2008年07月07日 | メンタル・ヘルス

 19世紀イギリスの首相ディズレーリの有名な言葉に、「世の中には3つの嘘がある。一つは嘘、次に大嘘。そして統計である。(There are three kinds of lies: lies, damned lies, and statistics.)というのがあります。

 もう一つ、「政治家と統計は嘘をつく」というのもあるそうです。

 しかし、なるべく事実に基づいた論を立てるには、公的な統計はまず参照しておいたほうがいいと思いますし、ネットで容易に検索できますので、ここのところいろいろ見るようにしています。
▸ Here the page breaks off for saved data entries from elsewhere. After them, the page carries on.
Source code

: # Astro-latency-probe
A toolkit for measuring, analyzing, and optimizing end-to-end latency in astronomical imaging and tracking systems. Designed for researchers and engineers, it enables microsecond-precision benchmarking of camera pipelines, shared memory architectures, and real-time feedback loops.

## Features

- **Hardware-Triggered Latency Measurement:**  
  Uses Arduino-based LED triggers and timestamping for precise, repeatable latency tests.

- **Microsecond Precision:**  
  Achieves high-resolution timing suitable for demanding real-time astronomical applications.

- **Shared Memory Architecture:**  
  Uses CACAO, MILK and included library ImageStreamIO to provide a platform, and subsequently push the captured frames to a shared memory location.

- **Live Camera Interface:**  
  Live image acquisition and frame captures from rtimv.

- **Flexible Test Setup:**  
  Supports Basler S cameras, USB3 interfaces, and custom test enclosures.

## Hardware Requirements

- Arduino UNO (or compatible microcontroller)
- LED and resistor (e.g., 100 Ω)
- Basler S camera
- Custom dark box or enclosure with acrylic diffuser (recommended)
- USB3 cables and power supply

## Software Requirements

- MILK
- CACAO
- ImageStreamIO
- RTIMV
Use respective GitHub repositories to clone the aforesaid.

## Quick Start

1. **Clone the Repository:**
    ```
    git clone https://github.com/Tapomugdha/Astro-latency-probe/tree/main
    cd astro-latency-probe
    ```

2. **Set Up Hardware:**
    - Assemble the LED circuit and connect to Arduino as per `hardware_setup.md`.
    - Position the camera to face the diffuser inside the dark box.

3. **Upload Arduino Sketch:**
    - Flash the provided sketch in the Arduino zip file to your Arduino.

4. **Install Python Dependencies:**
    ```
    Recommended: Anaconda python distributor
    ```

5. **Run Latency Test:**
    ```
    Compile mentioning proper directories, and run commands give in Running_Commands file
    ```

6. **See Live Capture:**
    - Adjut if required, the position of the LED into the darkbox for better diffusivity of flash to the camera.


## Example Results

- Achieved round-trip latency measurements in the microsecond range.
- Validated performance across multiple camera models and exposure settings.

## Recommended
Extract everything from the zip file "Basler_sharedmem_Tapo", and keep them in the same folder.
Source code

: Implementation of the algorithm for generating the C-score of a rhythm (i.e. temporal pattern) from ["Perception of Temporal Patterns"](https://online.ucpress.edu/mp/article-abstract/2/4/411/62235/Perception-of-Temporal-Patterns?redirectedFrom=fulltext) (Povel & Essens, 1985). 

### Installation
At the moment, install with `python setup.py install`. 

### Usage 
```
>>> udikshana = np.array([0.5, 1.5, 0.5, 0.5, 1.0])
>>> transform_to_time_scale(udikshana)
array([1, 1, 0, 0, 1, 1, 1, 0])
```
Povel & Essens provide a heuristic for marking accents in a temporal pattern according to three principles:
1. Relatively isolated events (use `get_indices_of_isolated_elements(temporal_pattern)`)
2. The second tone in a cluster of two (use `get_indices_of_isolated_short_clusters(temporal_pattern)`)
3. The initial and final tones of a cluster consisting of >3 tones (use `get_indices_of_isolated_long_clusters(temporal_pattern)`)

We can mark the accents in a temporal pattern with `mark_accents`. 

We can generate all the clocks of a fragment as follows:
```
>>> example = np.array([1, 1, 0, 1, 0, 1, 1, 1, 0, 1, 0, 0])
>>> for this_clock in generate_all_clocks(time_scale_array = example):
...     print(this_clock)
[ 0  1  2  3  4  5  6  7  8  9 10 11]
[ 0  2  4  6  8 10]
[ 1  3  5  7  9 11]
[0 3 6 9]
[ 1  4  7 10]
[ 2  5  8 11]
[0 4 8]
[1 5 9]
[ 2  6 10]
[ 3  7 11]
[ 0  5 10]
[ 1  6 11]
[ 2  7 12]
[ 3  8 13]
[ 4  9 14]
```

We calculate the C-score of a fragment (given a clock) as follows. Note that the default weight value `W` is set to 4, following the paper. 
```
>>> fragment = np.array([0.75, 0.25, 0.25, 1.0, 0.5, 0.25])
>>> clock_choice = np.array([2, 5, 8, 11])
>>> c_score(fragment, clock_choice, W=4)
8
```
 日本人の精神的荒廃に関わる、もう一つの大きなテーマは「自殺」でしょう。

 厚生労働省の「自殺総合対策会議(第2回)」(平成19年4月)の「参考資料
の中に「我が国の自殺の概要」という項目がありました。

 それによると、平成10年に3万人を超えてから、13、4年に2万9千人台になってはいますが、以後ずっと3万人を超えるという状態が続いています。

 驚きとやはりという気がしたのは、世界の諸国との比較です。

 WHOの資料によれば、自殺率(人口10万人あたり)は23.8で世界第10位(1位からあげると、リトアニア、ロシア、ベラルーシ、カザフスタン、スロベニア、ハンガリー、エストニア、ウクライナ、ラトビア、そして日本)です(自殺数では、中国、インド、ロシア、米国についで第5位になっています)。

 1位から9位までの国は、政治・経済の混乱が大きな原因になっていると推測-了解ができます。

 しかし、経済大国(だった?)はずの日本で、なぜこんなにも自殺率が高いのでしょう。

 厚生労働省平成14年の報告では、G8諸国の自殺による死亡率(2000年時)では、ロシアについで第2位(以下、フランス、ドイツ、カナダ、アメリカ、イギリス、イタリア)です。

 これは、単なる経済的原因(不況等)だけでは説明できないように思います。

 もう一つ、「社会実情データ図録」というサイトがあって、時々利用しています(信用度についてはよくわかりませんが)。

 そこに「景気、失業者数、自殺者数の変動幅の推移」という記事がありました。

 その記事にこうあります。

 「自殺者数については、70年代までは景気や失業との相関は余り見られなかった。ところが、1980年代前半の不況の際には、失業の増加から更に1年遅れで自殺者が増加した。それ以降、自殺者と景気はおおまかには相関している様子がうがかえる。(もっとも90年代前半のバブル後不況については、失業者の動きとは異なって反応度が高いかたちで追従することはなかった。98年の自殺者急増はこのことの反動のようにも見える。)」

 私が注目したいのは、「自殺者数については、70年代までは景気や失業との相関は余り見られなかった。」というところです。

 つまりそれは、当たり前といえば当たり前なのですが、経済的理由だけでは――つまり景気が悪くても失業しても――生きる理由・希望・意味がわかっていれば、人間は簡単には死なない、ということです。

 もう一度、「我が国の自殺の概要」で確かめてみると、戦後のもっとも厳しい時代、昭和22年から28年まで自殺者は1万人台だったのです。

 現代日本では、生活が苦しくても生き抜く理由がわからなくなっっている、つまりニヒリズムが浸透してきた、精神性の荒廃が進んでいる、という私の解釈は、改めてこうした統計に照らしても妥当なのではないかと考えているところです。

 あと、自殺率が上がっているのは圧倒的に中高年男性(戦後一貫して女性の率はあまり上がっていない)だというところに、男性の一員としてなんともいえない悲しさを感じます(ほんとうに「男はつらいよ」ですね)。


*この他、「いじめ」、「高齢者虐待」、「孤独死」などについても、統計資料を参照しながら考えてみたいと思っています(すぐにはできないかもしれませんが)。